Analysis of Differential H3K27me3 Distribution and Transcript Expression of D-type Cyclins in CUT&RUN and RNA-Seq Data Sets

(S4A): Volcano plot of DESeq2 calculated changes in log2 fold-change in H3K27me3 signal in promoters versus the log10(p-value) in enrichment in MTF2Δ cells determined by CUT&RUN. CCND1 and CCND2 location within the dataset are indicated by yellow dots.

(S4B): Same as in (S4A) but for transcript abundance determined by RNA-seq of MTF2Δ cells.

(S4C): Volcano plot of DESeq2 calculated changes in log2 fold-change in H3K27me3 signal in promoters versus the log10(p-value) in enrichment in JARID2Δ cells determined by CUT&RUN. CCND1 and CCND2 location within the dataset are indicated by yellow dots.

(S4D): Same as in (S4C) but for transcript abundance determined by RNA-seq of JARID2Δ cells.

(S4E): Scatter plot of log2 fold-change in transcript abundance vs H3K27me3 promoter signal for genes with an adjusted p-value <0.1 in our CUT&RUN and adjusted p-value <0.05 in our RNA-Seq from JARID2Δ cell lines.

(S4F): Genome browser traces of H3K27me3, transcript coverage and CGI location within the CCND3 promoter region.

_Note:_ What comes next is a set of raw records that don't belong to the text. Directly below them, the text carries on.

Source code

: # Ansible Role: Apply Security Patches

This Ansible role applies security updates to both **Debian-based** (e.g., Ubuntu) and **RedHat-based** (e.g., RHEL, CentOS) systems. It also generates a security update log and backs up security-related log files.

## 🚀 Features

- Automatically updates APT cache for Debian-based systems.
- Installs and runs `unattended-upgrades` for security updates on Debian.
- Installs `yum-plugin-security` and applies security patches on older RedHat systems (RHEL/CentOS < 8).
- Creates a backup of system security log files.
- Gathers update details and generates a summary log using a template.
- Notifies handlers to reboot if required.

Regulation of D-type Cyclin Expression by PRC2.1 and PRC2.2

(S5A): Quantification of protein signal from western blot in Fig. 6C for CCND1 (left), CCND2 (center), and CCND3 (right) normalized to Actin. Each bar is the mean for three biological replicates, error bars ±StDev.

*: p-value<0.05, **: p-value<0.005, ***: p-value<0.0005, n.s.: not significant, two tailed unpaired Student’s t-test.

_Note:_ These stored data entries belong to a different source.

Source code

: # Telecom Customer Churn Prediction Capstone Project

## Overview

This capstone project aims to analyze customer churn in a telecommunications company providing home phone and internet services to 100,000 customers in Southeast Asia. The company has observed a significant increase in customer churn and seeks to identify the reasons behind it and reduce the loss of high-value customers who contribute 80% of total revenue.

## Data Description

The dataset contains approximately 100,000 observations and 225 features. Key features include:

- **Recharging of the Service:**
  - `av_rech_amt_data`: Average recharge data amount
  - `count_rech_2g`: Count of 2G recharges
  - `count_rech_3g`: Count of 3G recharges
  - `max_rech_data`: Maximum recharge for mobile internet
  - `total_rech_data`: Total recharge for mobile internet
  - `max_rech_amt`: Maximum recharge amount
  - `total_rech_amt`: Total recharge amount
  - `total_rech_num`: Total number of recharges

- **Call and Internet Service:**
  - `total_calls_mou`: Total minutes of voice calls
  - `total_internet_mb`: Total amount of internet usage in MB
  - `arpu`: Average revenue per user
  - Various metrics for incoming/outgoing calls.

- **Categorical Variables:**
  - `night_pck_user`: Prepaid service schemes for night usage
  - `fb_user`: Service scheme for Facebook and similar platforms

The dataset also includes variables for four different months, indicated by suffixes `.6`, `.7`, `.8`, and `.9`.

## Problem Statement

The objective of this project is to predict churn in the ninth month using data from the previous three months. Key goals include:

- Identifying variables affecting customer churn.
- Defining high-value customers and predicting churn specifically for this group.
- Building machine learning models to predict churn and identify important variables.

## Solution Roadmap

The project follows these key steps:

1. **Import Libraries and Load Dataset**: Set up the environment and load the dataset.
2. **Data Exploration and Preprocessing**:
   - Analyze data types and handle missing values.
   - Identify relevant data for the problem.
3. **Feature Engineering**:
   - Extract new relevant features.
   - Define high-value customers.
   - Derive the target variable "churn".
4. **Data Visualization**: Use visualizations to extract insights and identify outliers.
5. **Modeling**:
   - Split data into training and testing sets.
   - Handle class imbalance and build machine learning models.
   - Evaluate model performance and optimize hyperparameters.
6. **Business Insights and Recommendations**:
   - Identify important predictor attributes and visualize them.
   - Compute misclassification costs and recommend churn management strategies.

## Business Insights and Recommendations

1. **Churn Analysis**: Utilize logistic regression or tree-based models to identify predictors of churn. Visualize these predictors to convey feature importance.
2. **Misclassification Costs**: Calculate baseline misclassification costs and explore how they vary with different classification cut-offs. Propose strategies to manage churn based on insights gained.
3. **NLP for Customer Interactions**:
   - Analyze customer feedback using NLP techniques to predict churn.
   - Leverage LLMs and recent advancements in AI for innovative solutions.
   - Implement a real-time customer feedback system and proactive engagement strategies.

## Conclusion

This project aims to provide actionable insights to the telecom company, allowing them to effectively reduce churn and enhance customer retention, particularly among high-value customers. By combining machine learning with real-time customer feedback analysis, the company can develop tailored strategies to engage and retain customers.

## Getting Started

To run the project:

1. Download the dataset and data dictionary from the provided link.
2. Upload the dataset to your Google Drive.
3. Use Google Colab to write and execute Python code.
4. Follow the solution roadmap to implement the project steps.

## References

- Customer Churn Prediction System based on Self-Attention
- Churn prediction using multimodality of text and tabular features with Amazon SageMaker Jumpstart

(S5B): Western blots of whole-cell lysates of three-independently isolated monoclonal SUZ12Δ, MTF2Δ and JARID2Δ knockout cell lines probed with the indicated antibodies.

(S5C): qRT-PCR relative quantification of CCND1, CCND2 and CCND3 mRNA levels in wild-type, SUZ12Δ, MTF2Δ and JARID2Δ cells, three biological replicates, performed in technical triplicate, ±StDev.

*: p-value<0.05, **: p-value<0.005, ***: p-value<0.0005, n.s.: not significant, two tailed unpaired Student’s t-test.

(S5D): Dot plot of log2 fold-change for indicated mRNAs in MTF2Δ and JARID2Δ cells. Established cut-off for significant log2-fold change indicated by dashed grey line.

(S5E): Western blot for a panel of G1 regulators from lysates of wild-type, SUZ12Δ, MTF2Δ and JARID2Δ cell lines from three knockout cell lines probed with indicated antibodies.

(S5F): Competitive proliferation assay of CCND1 and CCND2 overexpression cell lines resistance to palbociclib. Wild-type, dox-inducible CCND1 and dox-inducible CCND2 polyclonal HAP1 cell lines (GFP-) were mixed with wild-type cells expressing GFP (GFP+) and treated with either DMSO (mock) or 1.5µM palbociclib, in the presence or absence of 500ng/mL doxycycline. Mock and palbociclib-containing media, with or without doxycycline was replaced daily. Cells were split and GFP-/GFP+ ratio was assessed by flow cytometry every three days. Fitness of each overexpression of each pool was determined by first normalizing the GFP-/GFP+ ratio to the minus doxycycline control and then the ratio of GFP-/GFP+ between the mock and palbociclib conditions.

(S5G): Co-immunoprecipitation of 2xFLAG-2xStrep-CDK6 expressed in wild-type, SUZ12Δ, MTF2Δ and JARID2Δ knockout cell lines, probed with the indicated antibodies.